Wednesday, December 21, 2011

Daring to speak?

The experience of the fullness of time, during which God is so present, so real, so tangibly near that we can hardly believe that everyone does not see God as we do, is given to us to deepen our lives of prayer and strengthen our lives of ministry. Having experienced God in the fullness of time, we have a lifelong desire to be with God and to proclaim to others the God we experienced.

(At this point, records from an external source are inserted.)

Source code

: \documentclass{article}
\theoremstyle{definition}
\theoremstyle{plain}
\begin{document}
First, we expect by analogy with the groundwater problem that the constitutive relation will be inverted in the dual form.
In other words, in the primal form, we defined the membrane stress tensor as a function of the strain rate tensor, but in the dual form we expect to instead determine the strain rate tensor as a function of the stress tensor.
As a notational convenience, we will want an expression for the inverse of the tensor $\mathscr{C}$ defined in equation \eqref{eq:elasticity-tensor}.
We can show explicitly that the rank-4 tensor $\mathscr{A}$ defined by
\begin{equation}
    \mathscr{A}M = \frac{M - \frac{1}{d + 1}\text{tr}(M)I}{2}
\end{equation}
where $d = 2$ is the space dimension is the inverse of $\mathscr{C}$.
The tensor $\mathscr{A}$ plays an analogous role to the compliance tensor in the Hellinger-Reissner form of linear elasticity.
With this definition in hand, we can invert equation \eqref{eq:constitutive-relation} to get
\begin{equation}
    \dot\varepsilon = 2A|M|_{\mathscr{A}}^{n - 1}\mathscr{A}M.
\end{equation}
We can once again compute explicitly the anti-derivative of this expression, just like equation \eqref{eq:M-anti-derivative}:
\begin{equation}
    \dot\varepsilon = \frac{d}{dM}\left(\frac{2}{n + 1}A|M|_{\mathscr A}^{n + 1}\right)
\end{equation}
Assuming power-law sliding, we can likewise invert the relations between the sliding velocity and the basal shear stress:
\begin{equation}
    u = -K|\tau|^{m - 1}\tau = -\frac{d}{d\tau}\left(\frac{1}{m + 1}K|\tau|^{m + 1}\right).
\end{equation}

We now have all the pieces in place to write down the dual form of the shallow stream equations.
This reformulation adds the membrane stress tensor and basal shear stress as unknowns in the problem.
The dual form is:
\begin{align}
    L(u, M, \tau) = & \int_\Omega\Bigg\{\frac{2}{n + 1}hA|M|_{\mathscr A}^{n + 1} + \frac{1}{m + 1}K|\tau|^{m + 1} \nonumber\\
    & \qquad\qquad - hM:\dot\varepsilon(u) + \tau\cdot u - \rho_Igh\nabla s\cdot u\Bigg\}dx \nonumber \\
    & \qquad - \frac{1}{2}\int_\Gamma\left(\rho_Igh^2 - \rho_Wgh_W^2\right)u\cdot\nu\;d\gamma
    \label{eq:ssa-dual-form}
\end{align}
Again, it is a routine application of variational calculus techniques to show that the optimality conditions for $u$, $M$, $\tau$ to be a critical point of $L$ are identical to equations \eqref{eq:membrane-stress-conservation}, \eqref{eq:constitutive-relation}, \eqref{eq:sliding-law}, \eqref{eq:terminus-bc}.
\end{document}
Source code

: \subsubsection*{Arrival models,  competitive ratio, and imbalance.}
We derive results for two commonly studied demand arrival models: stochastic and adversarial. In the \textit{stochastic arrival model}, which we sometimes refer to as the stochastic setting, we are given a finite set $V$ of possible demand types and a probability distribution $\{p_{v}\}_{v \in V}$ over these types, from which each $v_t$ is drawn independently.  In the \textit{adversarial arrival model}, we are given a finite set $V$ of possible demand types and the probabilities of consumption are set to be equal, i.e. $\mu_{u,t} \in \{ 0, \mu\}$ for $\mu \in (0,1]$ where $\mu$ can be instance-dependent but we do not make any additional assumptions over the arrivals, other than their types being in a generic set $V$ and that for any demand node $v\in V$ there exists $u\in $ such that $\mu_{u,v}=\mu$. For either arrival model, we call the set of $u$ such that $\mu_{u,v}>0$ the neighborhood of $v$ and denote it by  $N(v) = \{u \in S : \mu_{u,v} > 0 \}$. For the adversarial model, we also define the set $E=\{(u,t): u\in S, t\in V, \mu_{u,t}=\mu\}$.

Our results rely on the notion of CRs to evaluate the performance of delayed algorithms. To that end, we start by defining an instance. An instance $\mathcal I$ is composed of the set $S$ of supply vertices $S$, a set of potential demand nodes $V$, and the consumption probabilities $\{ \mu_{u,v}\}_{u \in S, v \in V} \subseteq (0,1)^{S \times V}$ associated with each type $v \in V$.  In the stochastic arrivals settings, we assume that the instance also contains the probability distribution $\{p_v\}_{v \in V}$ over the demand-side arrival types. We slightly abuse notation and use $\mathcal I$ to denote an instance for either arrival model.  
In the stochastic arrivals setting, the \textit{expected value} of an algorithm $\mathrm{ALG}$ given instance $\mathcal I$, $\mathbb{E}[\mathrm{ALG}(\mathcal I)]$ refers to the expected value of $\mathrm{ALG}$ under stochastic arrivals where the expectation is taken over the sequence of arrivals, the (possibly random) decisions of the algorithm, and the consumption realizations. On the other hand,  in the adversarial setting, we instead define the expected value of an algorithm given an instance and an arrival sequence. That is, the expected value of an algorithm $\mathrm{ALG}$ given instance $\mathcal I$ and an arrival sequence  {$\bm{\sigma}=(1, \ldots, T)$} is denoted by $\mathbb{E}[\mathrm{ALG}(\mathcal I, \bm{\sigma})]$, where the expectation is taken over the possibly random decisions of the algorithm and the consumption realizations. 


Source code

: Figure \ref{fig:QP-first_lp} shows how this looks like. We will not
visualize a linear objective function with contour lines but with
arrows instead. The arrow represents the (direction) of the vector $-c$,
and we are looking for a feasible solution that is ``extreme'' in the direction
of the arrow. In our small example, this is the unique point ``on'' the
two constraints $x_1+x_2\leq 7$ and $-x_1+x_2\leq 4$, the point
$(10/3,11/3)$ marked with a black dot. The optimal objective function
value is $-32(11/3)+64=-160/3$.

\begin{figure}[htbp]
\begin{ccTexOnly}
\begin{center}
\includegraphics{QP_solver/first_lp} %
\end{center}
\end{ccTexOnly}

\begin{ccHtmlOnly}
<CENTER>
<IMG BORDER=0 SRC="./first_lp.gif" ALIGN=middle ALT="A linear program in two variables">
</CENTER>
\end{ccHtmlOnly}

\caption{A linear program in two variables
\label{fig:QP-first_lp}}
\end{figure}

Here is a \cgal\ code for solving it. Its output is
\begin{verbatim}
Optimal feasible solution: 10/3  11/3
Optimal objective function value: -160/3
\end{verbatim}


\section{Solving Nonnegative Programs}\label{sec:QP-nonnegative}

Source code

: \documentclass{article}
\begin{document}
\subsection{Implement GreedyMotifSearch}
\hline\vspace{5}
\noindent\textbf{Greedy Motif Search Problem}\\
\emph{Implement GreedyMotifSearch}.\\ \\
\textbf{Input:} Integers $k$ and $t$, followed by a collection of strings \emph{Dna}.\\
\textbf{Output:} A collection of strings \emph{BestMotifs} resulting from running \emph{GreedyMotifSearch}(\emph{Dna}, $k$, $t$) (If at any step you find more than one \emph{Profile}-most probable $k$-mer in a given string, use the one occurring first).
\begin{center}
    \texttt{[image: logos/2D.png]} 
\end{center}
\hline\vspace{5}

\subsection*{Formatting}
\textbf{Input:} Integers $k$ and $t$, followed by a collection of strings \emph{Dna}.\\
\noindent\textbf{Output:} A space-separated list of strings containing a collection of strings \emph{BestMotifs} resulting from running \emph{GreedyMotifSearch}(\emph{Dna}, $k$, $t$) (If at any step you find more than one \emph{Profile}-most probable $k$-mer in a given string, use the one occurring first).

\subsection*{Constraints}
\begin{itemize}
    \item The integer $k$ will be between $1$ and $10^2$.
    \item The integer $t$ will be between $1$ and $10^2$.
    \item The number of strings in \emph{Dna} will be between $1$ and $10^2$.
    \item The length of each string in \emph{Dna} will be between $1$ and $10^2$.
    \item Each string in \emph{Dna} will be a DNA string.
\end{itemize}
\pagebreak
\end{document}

Peter, years after the death of Jesus, claims his Mount Tabor experience as the source for his witness. He says: “When we told you about the power and the coming of our Lord Jesus Christ, we were not slavishly repeating cleverly invented myths; no, we had seen his majesty with our own eyes ... when we were with him on the holy mountain” (2 Peter 1:16-18). Seeing God in the most intimate moments of our lives is seeing God for others.

Henri Nouwen, from Bread for the Journey

I think this may be one of the most valuable things we can do as Christians, both for those who don’t know Christ, and for those of our sisters and brothers who find themselves astray in shadowed places, and wondering if their faith was just a story they were telling themselves, long ago…

It’s hard, though, sometimes to convey the immediacy of encountering God without seeming to “boast”, as Paul puts it in 2 Corinthians 11 & 12. I don’t know what the answer to this is; if St Paul tied himself up in knots about it, I can’t imagine what I could do. Still, sometimes the only thing that matters is the eye-witness account, the person who can stand up and say, “I was there: I saw that…”

We are in a season of miracle; angels threaded the skies over Bethlehem those 2,000-odd years ago, and we must not be surprised to meet them even now. God has not ceased to speak with humankind, even if not many listen. (Did they then?) We must dare to speak, perhaps (even though we feel as foolish as our brother Paul felt) of things that so far beyond our understanding that our words fall like bright flecks of ice, and are lost in “snow on snow, in the bleak midwinter, long ago…” Perhaps if we try, we shall find the words are given to us, and the Holy Spirit will speak what needs to be said… I don’t know. I am way out of my depth…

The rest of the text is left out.